The discovery of mutations in the SCN9A gene, encoding the sodium channel Nav1.7 have revealed a wide spectrum of clinical phenotypes and determined the aetiology of a number of clinical syndromes. This includes primary erythromelalgia, congenital insensitivity to pain, paroxysmal extreme pain disorder and small fibre neuropathy (Fischer and Waxman, 2010; Liu and Wood, 2011). Genetic analysis of the SCN9A gene has become an important diagnostic test in the characterization of pain syndromes. The study reported by Hoeijmakers and colleagues in this issue of Brain extends the Nav1.7 associated phenotype with the description of a family with pain, dysautonomia and small limbs (acromesomelia) (Hoeijmakers, 2012).

A number of sodium channels have been identified, but only seven (Nav1.1, Nav1.2, Nav1.3, Nav1.6, Nav1.7, Nav1.8 and Nav1.9) have been found to be expressed in the nervous system (Dib-Hajj et al., 2010). Nav1.7 channels are preferentially expressed in nociceptive dorsal root ganglion and sympathetic neurons (Catterall and Yu, 2006). Nav1.7 appears to be important in early phases of neuronal electrogenesis and is characterized by slow transition of the channel into an inactive state when depolarized, allowing it to amplify small depolarizations such as generator potentials at the nerve endings of nociceptors. Nav1.7 therefore acts as a ‘gatekeeper’ within the peripheral pain-signalling pathway. The identification of mutations in the Nav1.7 gene has been a pivotal step in our understanding of pain and the role of the sodium channels (Cummins et al., 1998; Renganathan et al., 2001). With the addition of the pain, dysautonomia and acromesomelia syndrome described in this issue, the past 5 years have seen five human pain syndromes associated with Nav1.7 mutations.

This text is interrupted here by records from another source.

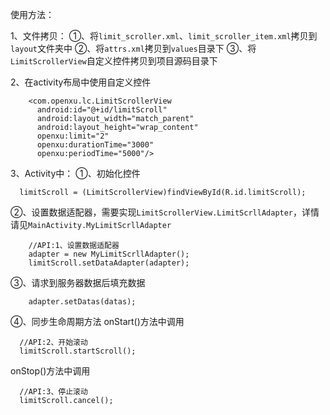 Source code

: 使用方法：

1、文件拷贝：
  ①、将`limit_scroller.xml`、`limit_scroller_item.xml`拷贝到`layout`文件夹中
  ②、将`attrs.xml`拷贝到`values`目录下
  ③、将`LimitScrollerView`自定义控件拷贝到项目源码目录下
  
2、在activity布局中使用自定义控件
```
    <com.openxu.lc.LimitScrollerView
      android:id="@+id/limitScroll"
      android:layout_width="match_parent"
      android:layout_height="wrap_content"
      openxu:limit="2"
      openxu:durationTime="3000"
      openxu:periodTime="5000"/>
```

3、Activity中：
  ①、初始化控件
```
  limitScroll = (LimitScrollerView)findViewById(R.id.limitScroll);
``` 
  ②、设置数据适配器，需要实现`LimitScrollerView.LimitScrllAdapter`，详情请见`MainActivity.MyLimitScrllAdapter`
```
    //API:1、设置数据适配器
    adapter = new MyLimitScrllAdapter();
    limitScroll.setDataAdapter(adapter);
```
  
  ③、请求到服务器数据后填充数据
```
    adapter.setDatas(datas);
```    
  ④、同步生命周期方法
  onStart()方法中调用
```
  //API:2、开始滚动
  limitScroll.startScroll();    
```
  onStop()方法中调用
```
  //API:3、停止滚动
  limitScroll.cancel();  
```
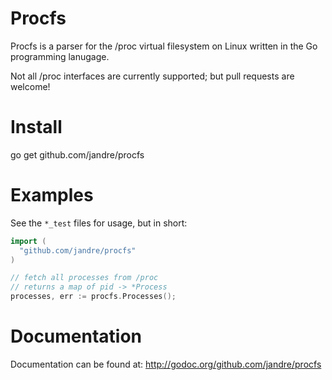 # Procfs

Procfs is a parser for the /proc virtual filesystem on Linux written in the Go programming lanugage.

Not all /proc interfaces are currently supported; but pull requests are welcome!

# Install

go get github.com/jandre/procfs 

# Examples

See the `*_test` files for usage, but in short:

```go
import (
  "github.com/jandre/procfs"
)

// fetch all processes from /proc
// returns a map of pid -> *Process 
processes, err := procfs.Processes();

```

# Documentation

Documentation can be found at: http://godoc.org/github.com/jandre/procfs
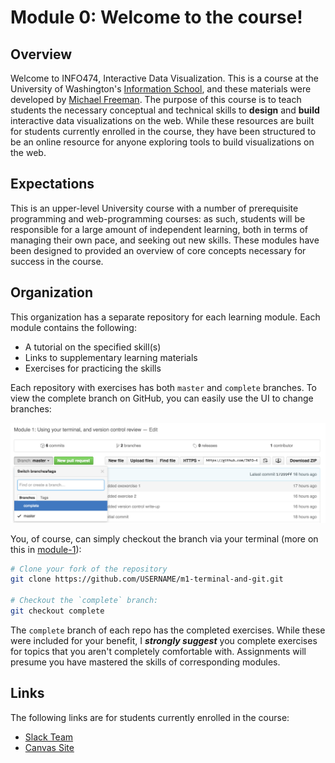 # Module 0: Welcome to the course!

## Overview
Welcome to INFO474, Interactive Data Visualization.  This is a course at the University of Washington's [Information School](https://ischool.uw.edu/), and these materials were developed by [Michael Freeman](http://mfviz.com/#/).  The purpose of this course is to teach students the necessary conceptual and technical skills to **design** and **build** interactive data visualizations on the web.  While these resources are built for students currently enrolled in the course, they have been structured to be an online resource for anyone exploring tools to build visualizations on the web.  

## Expectations
This is an upper-level University course with a number of prerequisite programming and web-programming courses: as such, students will be responsible for a large amount of independent learning, both in terms of managing their own pace, and seeking out new skills.  These modules have been designed to provided an overview of core concepts necessary for success in the course.


## Organization
This organization has a separate repository for each learning module.  Each module contains the following:

- A tutorial on the specified skill(s)
- Links to supplementary learning materials
- Exercises for practicing the skills

Each repository with exercises has both `master` and `complete` branches.  To view the complete branch on GitHub, you can easily use the UI to change branches:

![change-branch](imgs/change-branch.png)

You, of course, can simply checkout the branch via your terminal (more on this in [module-1](https://github.com/INFO-474/m1-terminal-and-git)):

```bash
# Clone your fork of the repository
git clone https://github.com/USERNAME/m1-terminal-and-git.git

# Checkout the `complete` branch:
git checkout complete
```
The `complete` branch of each repo has the completed exercises.  While these were included for your benefit, I **_strongly suggest_** you complete exercises for topics that you aren't completely comfortable with.  Assignments will presume you have mastered the skills of corresponding modules.

## Links
The following links are for students currently enrolled in the course:

- [Slack Team](https://info474-s16.slack.com/)
- [Canvas Site](https://canvas.uw.edu/courses/1041401)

Silas Weir Mitchell (1878) first described what we call erythromelalgia, from the Greek words erythros (red), melos (extremity) and algos (pain). In the initial case, he described idiopathic paroxysmal vasodilation of the peripheral vasculature marked by sudden onset of burning pain in the hands and feet. The fingers and toes usually become red with thickened terminal phalanges and nail beds, and superficial veins are grossly engorged. Over the last century, many similar cases have been reported (Smith, 1932; van Genderen, 1993; Davis, 2000; Layzer, 2001). Yang and colleagues (2004) identified mutations in Nav1.7 in two families from China with primary erythromelalgia. Further families from around the world were subsequently identified with heterozygous missense mutations, most frequently in domains I and II (5' region of the gene). In this context, Nav1.7 mutations cause a hyperpolarizing shift in activation and slow deactivation, thus both opening the channel earlier and keeping it open longer once it is activated. Contributing to the hyperexcitability of pain-signalling dorsal root ganglion neurons expressing these mutant channels (Dib-Hajj et al., 2005; Drenth et al., 2005; Han et al., 2006; Fischer et al., 2009).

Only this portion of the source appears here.